— EXERCISE GOAL —
Wherever "psaki" occurs in the entries, copy the line that holds it.

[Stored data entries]
**********

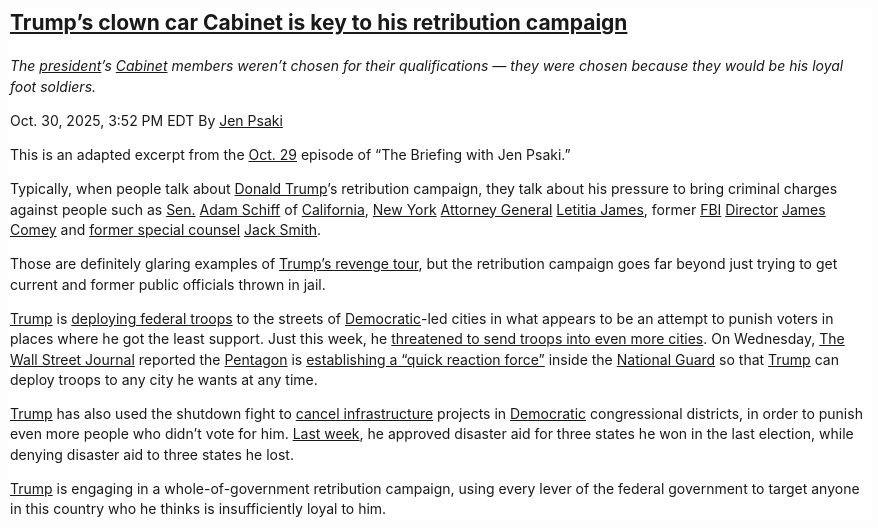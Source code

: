 
## [Trump’s clown car Cabinet is key to his retribution campaign](https://www.msnbc.com/top-stories/latest/trump-retribution-campaign-clown-car-cabinet-rcna240811)

*The [president](https://www.whitehouse.gov/)’s [Cabinet](https://www.whitehouse.gov/administration/the-cabinet/) members weren’t chosen for their qualifications — they were chosen because they would be his loyal foot soldiers.*

Oct. 30, 2025, 3:52 PM EDT
By [Jen Psaki](https://www.msnbc.com/author/jen-psaki-ncpn1300286)

This is an adapted excerpt from the [Oct. 29](https://www.msnbc.com/jen-psaki) episode of “The Briefing with Jen Psaki.”

Typically, when people talk about [Donald Trump](https://www.msnbc.com/donald-trump)’s retribution campaign, they talk about his pressure to bring criminal charges against people such as [Sen.](https://www.senate.gov/) [Adam Schiff](https://www.msnbc.com/deadline-white-house/watch/breaking-prosecutors-recently-told-doj-there-is-not-enough-evidence-to-prosecute-sen-adam-schiff-250495045896) of [California](https://www.ca.gov/), [New York](https://www.ny.gov/) [Attorney General](https://ag.ny.gov/) [Letitia James](https://www.msnbc.com/deadline-white-house/deadline-legal-blog/comey-james-lindsey-halligan-appointment-rcna240482), former [FBI](https://www.fbi.gov/) [Director](https://www.fbi.gov/history/directors/) [James Comey](https://www.msnbc.com/deadline-white-house/deadline-legal-blog/james-comey-amicus-brief-hungary-turkey-venezeula-rcna240340) and [former special counsel](https://www.justice.gov/archives/sco-smith) [Jack Smith](https://www.msnbc.com/deadline-white-house/deadline-legal-blog/jack-smith-classified-documents-florida-aileen-cannon-rcna240017).

Those are definitely glaring examples of [Trump’s revenge tour](https://www.msnbc.com/the-weeknight/watch/-there-is-no-limit-ex-dhs-official-warns-trump-s-whole-of-government-revenge-tour-won-t-stop-250422853897), but the retribution campaign goes far beyond just trying to get current and former public officials thrown in jail.

[Trump](https://www.donaldjtrump.com/) is [deploying federal troops](https://www.msnbc.com/deadline-white-house/deadline-legal-blog/scotus-set-rule-national-guard-deployment-chicago-nationwide-implicati-rcna239100) to the streets of [Democratic](https://www.democrats.org/)-led cities in what appears to be an attempt to punish voters in places where he got the least support. Just this week, he [threatened to send troops into even more cities](https://www.usatoday.com/story/news/politics/2025/10/28/trump-national-guard-deployment-us-cities/86942893007/). On Wednesday, [The Wall Street Journal](https://www.wsj.com/) reported the [Pentagon](https://www.jcs.mil/) is [establishing a “quick reaction force”](https://www.wsj.com/politics/national-security/pentagon-orders-national-guard-to-establish-quick-reaction-forces-for-civil-unrest-riots-f602b193?gaa_at=eafs&gaa_n=AWEtsqeINQzCjcUEjO2eHKLcH10RQhgrNM4EOyC800Lk1RMfK20xYkxhnGvsxBNHGQ0%3D&gaa_ts=690395d8&gaa_sig=fiqesrX09eaZtp2BDBs4SSdXxcHsEiID9ALXBhFiWqU0mcaiWrqnUhtW79hpdGQHBWj7Dig0iAaxhavEncYsMQ%3D%3D) inside the [National Guard](https://www.nationalguard.mil/) so that [Trump](https://www.donaldjtrump.com/) can deploy troops to any city he wants at any time.

[Trump](https://www.donaldjtrump.com/) has also used the shutdown fight to [cancel infrastructure](https://www.nytimes.com/interactive/2025/10/14/us/trump-grants-democrat-districts-government-shutdown.html) projects in [Democratic](https://www.democrats.org/) congressional districts, in order to punish even more people who didn’t vote for him. [Last week](https://newrepublic.com/post/202231/donald-trump-disaster-aid-states-voted-for-him), he approved disaster aid for three states he won in the last election, while denying disaster aid to three states he lost.

[Trump](https://www.donaldjtrump.com/) is engaging in a whole-of-government retribution campaign, using every lever of the federal government to target anyone in this country who he thinks is insufficiently loyal to him.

**********

— REPLY —
By [Jen Psaki](https://www.msnbc.com/author/jen-psaki-ncpn1300286)
This is an adapted excerpt from the [Oct. 29](https://www.msnbc.com/jen-psaki) episode of “The Briefing with Jen Psaki.”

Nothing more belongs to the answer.